2 June 2018 – distaff

2 June 2018

distaff

[dis-taf, -tahf]

noun

1. a staff with a cleft end for holding wool, flax, etc., from which the thread is drawn in spinning by hand.
2. a similar attachment on a spinning wheel.
3. Archaic.
a woman or women collectively.
women’s work.
adjective
4. Sometimes Offensive. noting, pertaining to, characteristic of, or suitable for a female.
See also distaff side.

Origin of distaff

Middle English, Old English

1000, before 1000; Middle English distaf, Old English distæf, equivalent to dis- (cognate with Low German diesse bunch of flax on a distaff; cf. dizen ) + stæf staff1

Usage note

A distaff is the stick onto which wool or flax is wound in spinning. Since spinning was traditionally done by females, distaff took on figurative meanings relating to women or women’s work. In the sense of “female,” the noun distaff is archaic, but the adjective is in current use: distaff chores, a distaff point of view; the distaff side of the family. Women who find the term offensive are probably aware of its origin in female stereotypes. Another current use of the adjective is in reference to horses: a distaff race is for fillies or mares.

Dictionary.com

Examples from the Web for distaff

Contemporary Examples

Indeed, the distaff vote may yet again break Republican this cycle—as it did in 2010—if the polls are to be believed.
The 2014 Election Is Yet Another Scrum in the Culture Wars
Lloyd Green
October 27, 2014

As Maggie in a 1990 production of Cat on a Hot Tin Roof she was more than just a slip of distaff Mississippi flesh.
Kathleen Turner’s New Broadway High
Kevin Sessums
April 17, 2011

Historical Examples

They may find they have more tow on their distaff than they know how to spin.
The White Company
Arthur Conan Doyle

Anagram

stiff ad
daft ifs
sad tiff
fit fads


Today’s quote

In the depth of winter I finally learned that there was in me an invincible summer.

– Albert Camus


On this day

2 June 1951 – birth of Gilbert Baker, American artist and gay rights activist, who designed the ‘rainbow flag’ in 1978 which came to symbolise the gay rights movement. Died 31 March 2017.

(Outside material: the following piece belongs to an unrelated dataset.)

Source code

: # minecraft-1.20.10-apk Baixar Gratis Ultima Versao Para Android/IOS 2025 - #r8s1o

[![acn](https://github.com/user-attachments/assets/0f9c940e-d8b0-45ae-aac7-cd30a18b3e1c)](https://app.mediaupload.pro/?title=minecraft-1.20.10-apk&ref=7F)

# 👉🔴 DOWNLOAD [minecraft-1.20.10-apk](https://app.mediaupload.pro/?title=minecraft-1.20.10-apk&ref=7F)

2 June 1953 – Coronation of Queen Elizabeth II at Westminster Abbey, England.

2 June 1965 – the first contingent of Australian combat troops arrives in Saigon to assist the American military in the Vietnam War.

2 June 1966 – The ‘Surveyor 1’ space probe lands on the moon. It is the first US space probe to do so. The Soviet Union had successfully landed a space probe, the Lunix 9, on the moon 5 months earlier, on 3 February 1966.